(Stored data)
_____
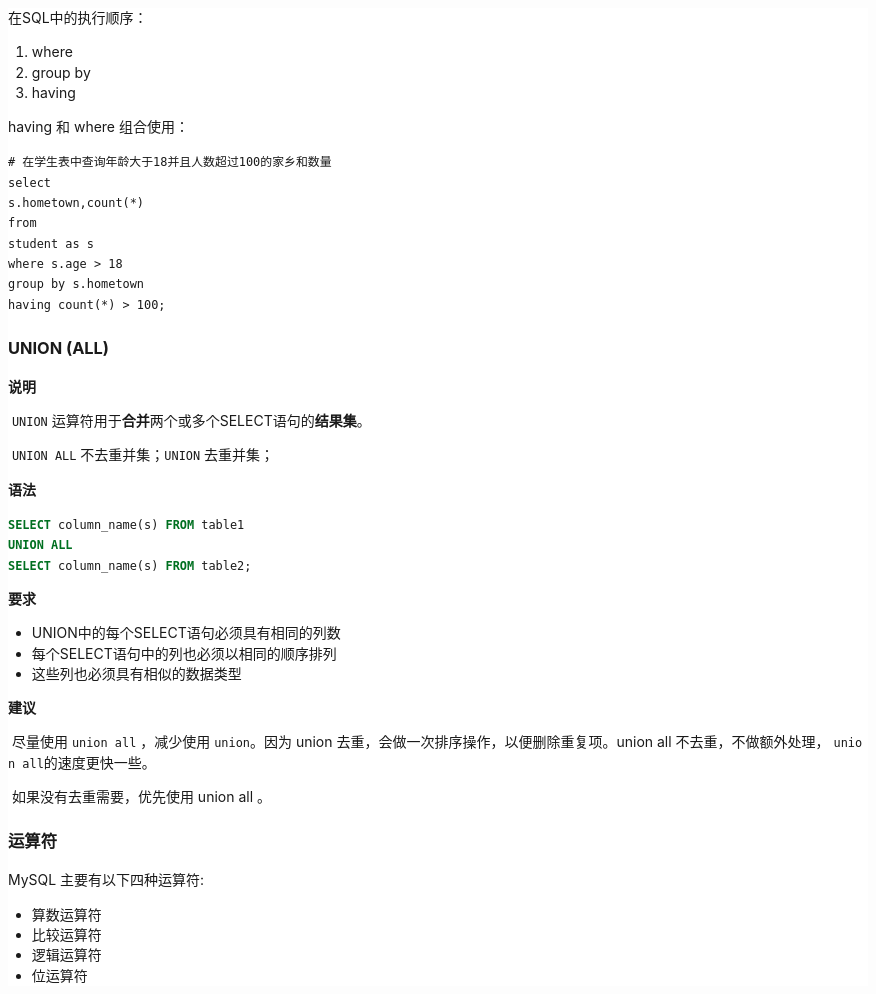 

在SQL中的执行顺序：

1. where
2. group by
3. having

having 和  where 组合使用：

```mysql
# 在学生表中查询年龄大于18并且人数超过100的家乡和数量
select 
s.hometown,count(*) 
from 
student as s 
where s.age > 18
group by s.hometown
having count(*) > 100;
```



### UNION (ALL)

**说明**

​	`UNION` 运算符用于**合并**两个或多个SELECT语句的**结果集**。

​	`UNION ALL` 不去重并集；`UNION` 去重并集；

**语法**

```sql
SELECT column_name(s) FROM table1
UNION ALL
SELECT column_name(s) FROM table2;
```

**要求**

- UNION中的每个SELECT语句必须具有相同的列数
- 每个SELECT语句中的列也必须以相同的顺序排列
- 这些列也必须具有相似的数据类型



**建议**

​	尽量使用 `union all` ，减少使用 `union`。因为 union 去重，会做一次排序操作，以便删除重复项。union all 不去重，不做额外处理， `union all`的速度更快一些。

​	如果没有去重需要，优先使用 union all 。



### 运算符

MySQL 主要有以下四种运算符:

- 算数运算符
- 比较运算符
- 逻辑运算符
- 位运算符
_____
Work to be completed
Beginning with the line that holds "union all 。", please return every line through the end of the data, exactly as written.

Reply
​	如果没有去重需要，优先使用 union all 。



### 运算符

MySQL 主要有以下四种运算符:

- 算数运算符
- 比较运算符
- 逻辑运算符
- 位运算符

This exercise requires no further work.